The summer of 1971 I had just graduated high school. A family friend, and man who had bought some properties from my dad, had asked me to check on his two cabins periodically through the summer. The reason for this is that a year before, someone had taken a truck to one of them and taken almost all his furniture and other items from the fairly secluded cabin. In the fall he paid me an amount for the summer. From this pay I kept out about $90 to be used to buy a guitar.
I added another $10.00 in the spring and went to see Cecil Lance at Lance Dry Goods and Music Store. He had a nice little Yamaha FG180, but wanted to get $130 for it and the chipboard case. I went to my dad to see about getting the difference from him. He called Cecil and negotiated it down to $110 and I went to pick up my new guitar.
So the spring quarter of my freshman year at UGA, I began my road to playing music. I listened especially to everything John Denver came out with and tried my best to learn some of his music. Vocally it was way beyond me, and instrumentally was also beyond my abilities at the time. Still I worked on songs such as House of Rising Sun, Blowing in the Wind, Proud Mary, and some folk songs. Some friends would kid me about the 3 songs I knew. This did not bother me as I was working on more songs, was proud to know at least three, and knew that was more than they could do.
For most of my life I had been drawn to music for reasons that I did not understand. But it was pursuing me and now I was pursuing it. My dad had bought a fiddle for me before I started to school. I still have that fiddle and will tell you more about it later. I also had an old Stella guitar. Unfortunately, it had a warped neck and was almost impossible to fret. My new Yamaha allowed me to really start trying to play music.
David Buchanan and I were already friends from high school and our parents house was about 200 yards apart. David worked as a lifeguard at Vogel in the summers. My family put in a swimming pool at our house, mainly for my younger sister. She and her friends would use the pool during the day. I and my friends would use the pool at night, often at 11:00 pm, midnight and even later. The pool was heated, which helped, since the night air was usually around 60 degrees or cooler.
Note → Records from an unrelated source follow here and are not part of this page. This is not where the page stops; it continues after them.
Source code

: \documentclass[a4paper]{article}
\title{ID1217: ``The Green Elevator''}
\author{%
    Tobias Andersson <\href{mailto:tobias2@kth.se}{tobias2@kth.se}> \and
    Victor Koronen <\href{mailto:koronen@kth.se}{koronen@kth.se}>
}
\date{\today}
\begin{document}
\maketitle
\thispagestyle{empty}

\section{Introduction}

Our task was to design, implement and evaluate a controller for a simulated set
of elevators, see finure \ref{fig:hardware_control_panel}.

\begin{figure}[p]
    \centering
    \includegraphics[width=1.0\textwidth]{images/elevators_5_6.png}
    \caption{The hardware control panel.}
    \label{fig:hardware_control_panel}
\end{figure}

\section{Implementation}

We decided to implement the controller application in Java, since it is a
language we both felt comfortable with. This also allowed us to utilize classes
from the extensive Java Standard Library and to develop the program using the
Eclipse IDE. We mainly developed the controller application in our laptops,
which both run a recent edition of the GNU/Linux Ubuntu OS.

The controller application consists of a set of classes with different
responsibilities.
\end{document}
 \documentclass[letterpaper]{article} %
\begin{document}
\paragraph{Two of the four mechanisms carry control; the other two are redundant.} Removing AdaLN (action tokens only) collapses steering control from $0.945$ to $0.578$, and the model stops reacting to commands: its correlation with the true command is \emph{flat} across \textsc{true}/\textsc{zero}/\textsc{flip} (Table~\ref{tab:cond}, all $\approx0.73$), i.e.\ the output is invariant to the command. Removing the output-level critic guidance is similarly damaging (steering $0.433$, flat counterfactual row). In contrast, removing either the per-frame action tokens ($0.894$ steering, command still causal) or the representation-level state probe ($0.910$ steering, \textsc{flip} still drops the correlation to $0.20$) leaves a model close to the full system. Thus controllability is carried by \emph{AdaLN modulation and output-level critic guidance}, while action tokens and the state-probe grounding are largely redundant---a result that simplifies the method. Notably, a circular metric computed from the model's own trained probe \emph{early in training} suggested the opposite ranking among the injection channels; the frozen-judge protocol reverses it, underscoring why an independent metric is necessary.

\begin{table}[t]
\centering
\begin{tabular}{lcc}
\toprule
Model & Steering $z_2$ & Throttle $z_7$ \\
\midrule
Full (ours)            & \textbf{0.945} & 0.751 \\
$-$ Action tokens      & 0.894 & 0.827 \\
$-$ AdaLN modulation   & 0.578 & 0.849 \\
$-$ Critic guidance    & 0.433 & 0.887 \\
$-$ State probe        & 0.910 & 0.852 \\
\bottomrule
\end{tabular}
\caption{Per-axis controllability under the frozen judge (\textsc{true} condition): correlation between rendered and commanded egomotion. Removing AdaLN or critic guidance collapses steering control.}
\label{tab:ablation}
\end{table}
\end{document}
David already new some guitar and had been playing some around church, and school chorus. At that time we decided to work some together on music. This started a musical partnership that has lasted ever since, with several different incarnations, and a few times performing apart as well.
The first incarnation of performing with David came as the Blood Mountain Boys. That began after I had taken up the banjo and he had begun to play the mandolin. We picked up Mike Toms of Warner Robins on guitar and lead vocals, as well as another Blairsville friend Rusty McClure on bass and bass vocals, as well as being all our entertainment with his humor and funny stunts. Later we added Steve Colwell on guitar and vocals, and even later Mike's friend Jay Bryant joined us.
Over the years I have mentally beat myself up for all the time I spent on music, instead of concentrating on working to make more money. The bottom line is that the music has been at least as important to my life as money could ever have been. It would be hard to imagine my life without the music in it. I have been happiest on stage, though I still get a little nervous before going on. Once started, I feel at home.
I have now gone through several instruments and have the best guitar I have ever owned and the one that fits me completely, my Gallagher Doc Watson. I also have a banjo that I expect to stay with from now on as well, a GTR copy of a pre-war Gibson Mastertone. It is wonderful to play on these outstanding instruments. It is like that feeling I got when I first played on that Yamaha and realized a dream to play a guitar. I am a long way from playing as well as I want to still, but a long way from that beginning. If I could have heard how I play now when I started, I would have thought "If I could only play that well, I would be happy". Satisfaction with how you play is a moving line. I am happy to be where I am, but feel a strong desire to continue to improve.